Of course, now, for the next sixteen hours of the train ride, you will hear ‘Astarojna’ accompanied by peals of raccous laughter each time the train lurches. At least once every 15 minutes.
You drink tea with your quadrat family, eat with them, drift in and out of conversations with them. For a little while you find solace in your iPod, in Ingrid Michaelson telling you to ‘just keep breathing.’ Really, it’d be impossible not to. You’ve become part of the organism of the train now, a tiny, interlocking part. You have to breathe with it. It’s a complusion.

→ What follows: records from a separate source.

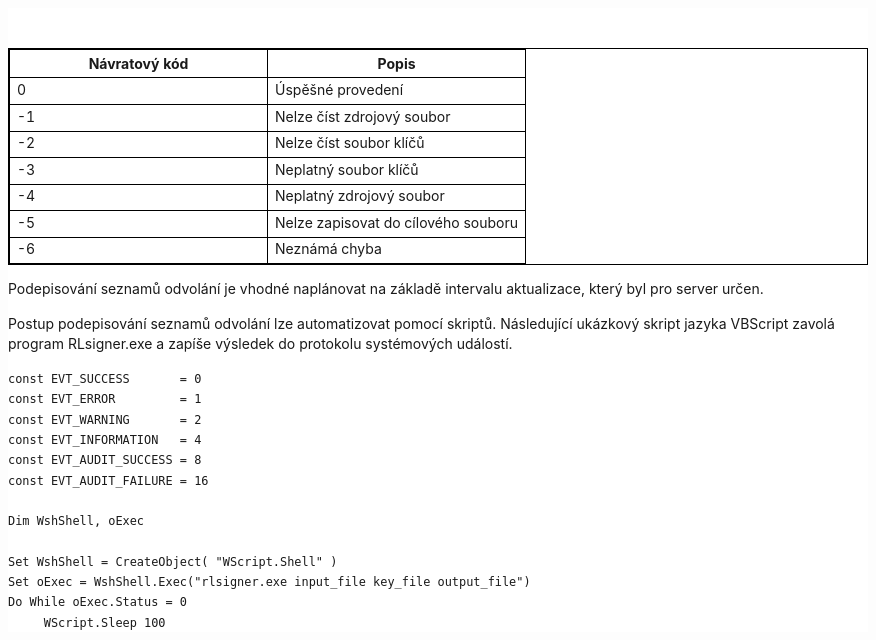 ###  

 
<table style="border:1px solid black;">
<colgroup>
<col width="50%" />
<col width="50%" />
</colgroup>
<thead>
<tr class="header">
<th style="border:1px solid black;" >Návratový kód</th>
<th style="border:1px solid black;" >Popis</th>
</tr>
</thead>
<tbody>
<tr class="odd">
<td style="border:1px solid black;">0</td>
<td style="border:1px solid black;">Úspěšné provedení</td>
</tr>
<tr class="even">
<td style="border:1px solid black;">-1</td>
<td style="border:1px solid black;">Nelze číst zdrojový soubor</td>
</tr>
<tr class="odd">
<td style="border:1px solid black;">-2</td>
<td style="border:1px solid black;">Nelze číst soubor klíčů</td>
</tr>
<tr class="even">
<td style="border:1px solid black;">-3</td>
<td style="border:1px solid black;">Neplatný soubor klíčů</td>
</tr>
<tr class="odd">
<td style="border:1px solid black;">-4</td>
<td style="border:1px solid black;">Neplatný zdrojový soubor</td>
</tr>
<tr class="even">
<td style="border:1px solid black;">-5</td>
<td style="border:1px solid black;">Nelze zapisovat do cílového souboru</td>
</tr>
<tr class="odd">
<td style="border:1px solid black;">-6</td>
<td style="border:1px solid black;">Neznámá chyba</td>
</tr>
</tbody>
</table>
  
Podepisování seznamů odvolání je vhodné naplánovat na základě intervalu aktualizace, který byl pro server určen.
  
Postup podepisování seznamů odvolání lze automatizovat pomocí skriptů. Následující ukázkový skript jazyka VBScript zavolá program RLsigner.exe a zapíše výsledek do protokolu systémových událostí.
  
```VB
const EVT_SUCCESS       = 0
const EVT_ERROR         = 1
const EVT_WARNING       = 2
const EVT_INFORMATION   = 4
const EVT_AUDIT_SUCCESS = 8
const EVT_AUDIT_FAILURE = 16

Dim WshShell, oExec

Set WshShell = CreateObject( "WScript.Shell" )
Set oExec = WshShell.Exec("rlsigner.exe input_file key_file output_file")
Do While oExec.Status = 0
     WScript.Sleep 100
```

Some men have formed a tight knot, and you listen to them talk about things they know nothing about, but assert with prowess of voice and fists that bash madly in the air. It’s better, even, when they talk about the country you are from. Your very presence in the train has provoked them, somehow unsettled this very local culture. Women chime in, their mouths unwilling to stop, gossip and barefaced lies dripping from their chins. The fumes from the ignorance are like pepper spray. They think you don’t understand them, but you do.
One woman glances your way, and comments, “What a mess.” You catch her eye, “Can I help you?” Her eyes snap open, startled from the lull of comforting lies, and she turns to her companions. ”She understands,” she murmurs under her breath.
You have peace again.
And then comes the night. You slip your feet from the tapiski, and pull yourself up and up into your top bunk bed. Curling into a ‘c’ you sit there in the dark. Swallowed whole by the train and the people and the woosh of the rails.
The baby breathes ”Astarojna’ and giggles softly. The mother hushes.
The train lurches on and on.
Ingrid Michaelson is playing again, but this time only in your mind.
This is peace.
You made riding on the midnight train sound like a really cool and positive experience! haha

I rode one from Ekibastuz to Astana and didn’t get a wink of sleep. Something about sleeping in room [that I imagine is] the size of a jail cell with strangers didn’t sit right with me. Super happy you put those bishes in their place
I bet if you deal with that so many times it wouldn’t be as bad, but dang that would frost me!
It’s normal! Apparently I came off very negitively – but really it was about an average experiance. There was good and bad, there usual is in most things, you know?